Alejandro Rodríguez Cortés*.
Parece que la lección que los amigos de Emilio Lozoya Austin le dieron fue: “compañero, podremos tolerarte tus pillerías, pero jamás el escándalo de tu descarada falta de recato”.
Y es que tuvieron que hacerse públicas unas fotografías del arrogante exdirector de Petróleos Mexicanos cenando en un lujoso restaurante de las Lomas de Chapultepec, para que tras más de un año de evadir la cárcel bajo la promesa de aportar elementos suficientes y sentar en el banquillo de los acusados a otros altos funcionarios del sexenio de Enrique Peña Nieto, finalmente durmiera tras las rejas en nuestro país.
Criminal confeso, Lozoya Austin estaba sujeto al “criterio de oportunidad”, que no es otra cosa que un beneficio por convertirse en testigo protegido, tanto, que ni siquiera se le había visto en un juzgado durante casi 16 meses desde que se burló de la justicia mexicana que lo extraditó desde España solo para hacerlo acreedor a un trato “VIP” con hospital privado, supuesto arraigo y salidas a cenar incluidas.
Pero se le atravesó la valentía de la periodista Lourdes Mendoza, por cierto señalada por el propio Lozoya con acusaciones que jamás ha podido probar, quien se plantó frente a él al pie de una mesa con pato laqueado servido, para tomarle fotos y mostrarle al mundo la imprudencia, la inmoralidad de quien aceptó recibir sobornos de la tristemente célebre empresa brasileña Odebretch.
Igual que a Mendoza, Lozoya Austin había presentado señalamientos en contra de decenas de personajes como ex titulares de Pemex, legisladores, funcionarios públicos y otros, involucrados a diestra y siniestra por quien ha hecho y hace todo para llevarse entre las patas de su corrupción a quien sea y como sea.
Soberbio, altanero y vengativo, Emilio Lozoya Austin prometió pruebas contundentes contra quienes lo sucedieron en la oficina principal del piso 44 de la Torre de Marina Nacional, cuando fueron estos últimos los primeros en denunciar las trapacerías del “joven maravilla” del peñismo al frente de la empresa más importante del país.

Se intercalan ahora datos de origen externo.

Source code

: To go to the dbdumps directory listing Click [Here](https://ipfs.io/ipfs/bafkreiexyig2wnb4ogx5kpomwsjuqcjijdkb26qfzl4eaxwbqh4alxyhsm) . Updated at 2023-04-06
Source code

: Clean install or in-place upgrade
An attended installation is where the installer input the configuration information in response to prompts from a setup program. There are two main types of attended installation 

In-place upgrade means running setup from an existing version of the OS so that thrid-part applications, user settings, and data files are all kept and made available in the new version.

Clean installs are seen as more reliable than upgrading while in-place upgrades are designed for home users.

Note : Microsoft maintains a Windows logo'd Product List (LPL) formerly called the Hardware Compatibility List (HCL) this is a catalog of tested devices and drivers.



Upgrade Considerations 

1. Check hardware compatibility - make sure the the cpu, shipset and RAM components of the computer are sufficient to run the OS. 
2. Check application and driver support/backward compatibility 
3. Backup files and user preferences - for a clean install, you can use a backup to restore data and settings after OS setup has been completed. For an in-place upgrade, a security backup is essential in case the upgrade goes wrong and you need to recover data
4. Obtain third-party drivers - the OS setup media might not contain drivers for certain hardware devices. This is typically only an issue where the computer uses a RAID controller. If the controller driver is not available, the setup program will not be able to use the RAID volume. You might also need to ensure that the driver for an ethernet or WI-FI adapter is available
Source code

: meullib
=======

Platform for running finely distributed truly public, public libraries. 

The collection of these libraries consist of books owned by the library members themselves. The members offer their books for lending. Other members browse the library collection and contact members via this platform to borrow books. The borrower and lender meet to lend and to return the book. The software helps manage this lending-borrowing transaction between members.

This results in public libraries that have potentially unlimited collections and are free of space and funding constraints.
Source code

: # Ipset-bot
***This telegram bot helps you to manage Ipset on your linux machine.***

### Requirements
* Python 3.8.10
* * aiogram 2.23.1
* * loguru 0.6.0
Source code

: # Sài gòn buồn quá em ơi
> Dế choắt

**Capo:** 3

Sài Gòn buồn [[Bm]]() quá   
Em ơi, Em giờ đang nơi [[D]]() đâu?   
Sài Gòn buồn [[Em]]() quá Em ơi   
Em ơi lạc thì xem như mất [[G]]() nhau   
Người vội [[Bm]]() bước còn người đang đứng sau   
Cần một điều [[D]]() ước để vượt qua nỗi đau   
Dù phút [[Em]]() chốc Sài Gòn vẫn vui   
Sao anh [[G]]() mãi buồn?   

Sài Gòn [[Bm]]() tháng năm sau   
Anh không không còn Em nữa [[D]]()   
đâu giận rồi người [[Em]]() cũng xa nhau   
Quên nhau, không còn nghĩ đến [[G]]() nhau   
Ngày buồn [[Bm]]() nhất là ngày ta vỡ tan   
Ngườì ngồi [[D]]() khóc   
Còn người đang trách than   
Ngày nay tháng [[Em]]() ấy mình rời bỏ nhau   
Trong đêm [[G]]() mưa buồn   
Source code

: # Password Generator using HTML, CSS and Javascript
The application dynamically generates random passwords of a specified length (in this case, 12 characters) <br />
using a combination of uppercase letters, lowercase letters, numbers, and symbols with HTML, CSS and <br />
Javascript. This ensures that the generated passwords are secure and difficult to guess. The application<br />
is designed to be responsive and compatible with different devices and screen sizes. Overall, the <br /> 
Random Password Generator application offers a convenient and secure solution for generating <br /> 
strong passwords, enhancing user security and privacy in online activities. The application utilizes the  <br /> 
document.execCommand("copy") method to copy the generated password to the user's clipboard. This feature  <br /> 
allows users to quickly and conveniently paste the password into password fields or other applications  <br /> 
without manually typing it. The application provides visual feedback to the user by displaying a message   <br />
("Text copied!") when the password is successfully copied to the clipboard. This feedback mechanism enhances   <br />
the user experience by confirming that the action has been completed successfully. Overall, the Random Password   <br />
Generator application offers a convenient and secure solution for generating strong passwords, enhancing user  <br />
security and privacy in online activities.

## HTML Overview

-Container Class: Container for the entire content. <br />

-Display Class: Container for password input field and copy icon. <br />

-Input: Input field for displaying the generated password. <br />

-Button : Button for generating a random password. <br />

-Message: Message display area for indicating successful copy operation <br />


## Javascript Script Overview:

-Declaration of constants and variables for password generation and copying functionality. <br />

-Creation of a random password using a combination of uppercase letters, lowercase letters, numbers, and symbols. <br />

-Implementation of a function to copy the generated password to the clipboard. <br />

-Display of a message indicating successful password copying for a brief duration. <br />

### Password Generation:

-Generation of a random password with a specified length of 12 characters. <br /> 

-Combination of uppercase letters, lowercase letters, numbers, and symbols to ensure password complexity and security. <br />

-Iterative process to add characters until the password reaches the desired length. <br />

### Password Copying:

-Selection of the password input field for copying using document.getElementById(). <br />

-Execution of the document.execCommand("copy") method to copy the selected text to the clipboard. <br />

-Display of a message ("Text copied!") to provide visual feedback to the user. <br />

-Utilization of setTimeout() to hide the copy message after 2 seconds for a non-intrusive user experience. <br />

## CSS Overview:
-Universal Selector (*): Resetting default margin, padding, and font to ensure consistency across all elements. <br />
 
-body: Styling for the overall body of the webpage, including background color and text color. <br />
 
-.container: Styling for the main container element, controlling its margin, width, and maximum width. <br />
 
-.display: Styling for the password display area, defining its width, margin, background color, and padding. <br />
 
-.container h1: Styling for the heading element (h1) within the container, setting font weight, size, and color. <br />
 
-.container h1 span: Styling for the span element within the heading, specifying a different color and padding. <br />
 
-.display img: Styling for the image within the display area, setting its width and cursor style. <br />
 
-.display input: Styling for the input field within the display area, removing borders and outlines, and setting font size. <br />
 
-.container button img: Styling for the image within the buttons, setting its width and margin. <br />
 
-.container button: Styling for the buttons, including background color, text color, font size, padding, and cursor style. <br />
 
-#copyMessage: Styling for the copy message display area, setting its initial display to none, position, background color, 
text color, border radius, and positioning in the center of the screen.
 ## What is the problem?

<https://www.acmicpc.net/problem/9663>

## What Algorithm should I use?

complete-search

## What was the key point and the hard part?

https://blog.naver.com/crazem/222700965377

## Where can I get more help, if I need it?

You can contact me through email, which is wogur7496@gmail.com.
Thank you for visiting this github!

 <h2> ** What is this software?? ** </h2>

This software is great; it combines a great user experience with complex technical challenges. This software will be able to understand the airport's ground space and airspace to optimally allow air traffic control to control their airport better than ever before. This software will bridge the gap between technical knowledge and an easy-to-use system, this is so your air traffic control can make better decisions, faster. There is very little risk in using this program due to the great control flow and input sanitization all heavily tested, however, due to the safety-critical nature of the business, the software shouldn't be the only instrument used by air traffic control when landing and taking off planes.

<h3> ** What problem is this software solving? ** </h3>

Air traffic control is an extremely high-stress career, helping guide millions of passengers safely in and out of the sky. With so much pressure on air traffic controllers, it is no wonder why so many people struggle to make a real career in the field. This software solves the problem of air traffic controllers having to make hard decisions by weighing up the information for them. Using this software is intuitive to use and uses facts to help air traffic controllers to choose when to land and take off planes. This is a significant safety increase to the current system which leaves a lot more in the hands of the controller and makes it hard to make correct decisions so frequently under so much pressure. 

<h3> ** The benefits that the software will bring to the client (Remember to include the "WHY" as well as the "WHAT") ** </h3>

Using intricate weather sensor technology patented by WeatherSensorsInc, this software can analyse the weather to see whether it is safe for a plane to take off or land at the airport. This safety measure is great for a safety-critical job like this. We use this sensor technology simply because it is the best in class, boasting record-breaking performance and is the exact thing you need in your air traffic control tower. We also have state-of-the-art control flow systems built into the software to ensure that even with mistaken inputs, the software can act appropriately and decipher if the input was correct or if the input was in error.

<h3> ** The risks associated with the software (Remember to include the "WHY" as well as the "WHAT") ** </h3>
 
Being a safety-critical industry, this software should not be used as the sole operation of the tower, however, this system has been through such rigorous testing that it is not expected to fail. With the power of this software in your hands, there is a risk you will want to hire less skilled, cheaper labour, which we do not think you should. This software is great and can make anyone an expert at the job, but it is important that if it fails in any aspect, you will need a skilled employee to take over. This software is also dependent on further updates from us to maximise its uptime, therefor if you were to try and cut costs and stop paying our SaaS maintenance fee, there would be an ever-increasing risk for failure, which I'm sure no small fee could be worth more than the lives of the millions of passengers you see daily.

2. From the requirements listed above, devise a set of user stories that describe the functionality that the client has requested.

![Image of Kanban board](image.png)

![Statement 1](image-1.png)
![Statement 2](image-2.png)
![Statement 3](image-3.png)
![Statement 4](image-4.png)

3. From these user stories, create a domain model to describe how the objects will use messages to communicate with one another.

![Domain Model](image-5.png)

Una y otra vez, desde su dorado privilegio, solicitó prórrogas para completar supuestas carpetas con elementos sólidos que aportaran al espectáculo nacional por lo menos a un “pez gordo” ajusticiado por la mal llamada Cuarta Transformación, ávida de presumir un solo logro en materia de combate a la corrupción. Es obvio que no las tiene, y aquellas fotografías representaron tal presión que el único camino fue encerrarlo.
Un mes más tiene para presentarlas. Pero ese tiempo, por lo menos, dormirá en prisión, mientras que desde Palacio Nacional se guarda la prudencia ausente en otros casos. Como si Emilio Lozoya formara parte de un supuesto y cada vez más evidente pacto de no agresión entre el presidente Andrés Manuel López Obrador y su antecesor Enrique Peña Nieto.
Un pacto que se ha hecho obvio con hechos: el extremo cuidado con el exmandatario, la suave extradición de Lozoya, su arraigo de seda y las presiones judiciales contra quienes sí se desea procesar como trofeos de caza política.
Pero las fotografías fueron demasiado. Demasiado para sostener una acción de impunidad disfrazado de otro legaloide criterio jurídico: el de oportunidad.
*Periodista, comunicador y publirrelacionista.